"label" is the word to look for; copy each line of the listing where it occurs.

### SUPPLIED RECORDS
###
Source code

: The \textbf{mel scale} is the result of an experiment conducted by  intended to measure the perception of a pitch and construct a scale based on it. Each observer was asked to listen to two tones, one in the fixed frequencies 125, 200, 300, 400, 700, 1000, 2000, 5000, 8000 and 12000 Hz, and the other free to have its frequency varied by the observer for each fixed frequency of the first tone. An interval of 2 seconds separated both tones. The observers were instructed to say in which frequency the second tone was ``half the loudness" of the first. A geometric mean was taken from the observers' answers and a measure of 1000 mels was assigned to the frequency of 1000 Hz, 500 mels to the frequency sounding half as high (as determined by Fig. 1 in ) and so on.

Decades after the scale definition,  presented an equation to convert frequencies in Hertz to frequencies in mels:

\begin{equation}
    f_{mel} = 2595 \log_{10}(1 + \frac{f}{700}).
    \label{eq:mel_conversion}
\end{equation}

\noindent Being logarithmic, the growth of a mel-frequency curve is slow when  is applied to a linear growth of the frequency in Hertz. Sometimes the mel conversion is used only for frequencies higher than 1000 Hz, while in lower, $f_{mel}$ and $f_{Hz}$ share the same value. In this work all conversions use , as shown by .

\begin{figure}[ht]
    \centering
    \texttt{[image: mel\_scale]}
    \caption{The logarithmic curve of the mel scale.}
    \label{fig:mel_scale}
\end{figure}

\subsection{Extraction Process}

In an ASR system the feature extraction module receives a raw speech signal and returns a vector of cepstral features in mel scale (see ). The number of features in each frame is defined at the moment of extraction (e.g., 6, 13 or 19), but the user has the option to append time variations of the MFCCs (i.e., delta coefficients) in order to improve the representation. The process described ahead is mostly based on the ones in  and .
###
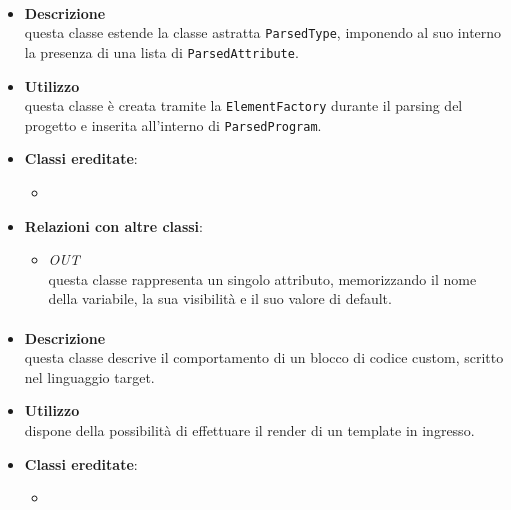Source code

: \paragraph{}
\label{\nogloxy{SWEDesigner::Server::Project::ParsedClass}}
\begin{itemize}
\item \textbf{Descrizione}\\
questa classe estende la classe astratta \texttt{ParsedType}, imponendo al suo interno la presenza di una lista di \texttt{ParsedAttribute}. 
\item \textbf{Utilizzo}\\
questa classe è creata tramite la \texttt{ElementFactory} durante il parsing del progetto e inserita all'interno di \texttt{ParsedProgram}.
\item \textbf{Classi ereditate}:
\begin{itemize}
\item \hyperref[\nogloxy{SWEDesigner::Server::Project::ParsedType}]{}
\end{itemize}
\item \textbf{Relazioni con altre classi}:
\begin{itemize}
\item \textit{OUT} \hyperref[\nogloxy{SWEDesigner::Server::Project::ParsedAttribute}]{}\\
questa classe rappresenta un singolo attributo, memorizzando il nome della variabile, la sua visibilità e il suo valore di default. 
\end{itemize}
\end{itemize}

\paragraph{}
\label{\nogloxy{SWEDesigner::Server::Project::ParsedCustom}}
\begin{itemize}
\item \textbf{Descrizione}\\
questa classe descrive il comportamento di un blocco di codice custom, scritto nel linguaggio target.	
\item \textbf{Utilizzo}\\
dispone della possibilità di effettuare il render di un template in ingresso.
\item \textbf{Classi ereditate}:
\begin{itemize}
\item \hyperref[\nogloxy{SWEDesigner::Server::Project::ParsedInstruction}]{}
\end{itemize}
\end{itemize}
###
### TASK RESULT
    \label{eq:mel_conversion}
    \label{fig:mel_scale}
\label{\nogloxy{SWEDesigner::Server::Project::ParsedClass}}
\label{\nogloxy{SWEDesigner::Server::Project::ParsedCustom}}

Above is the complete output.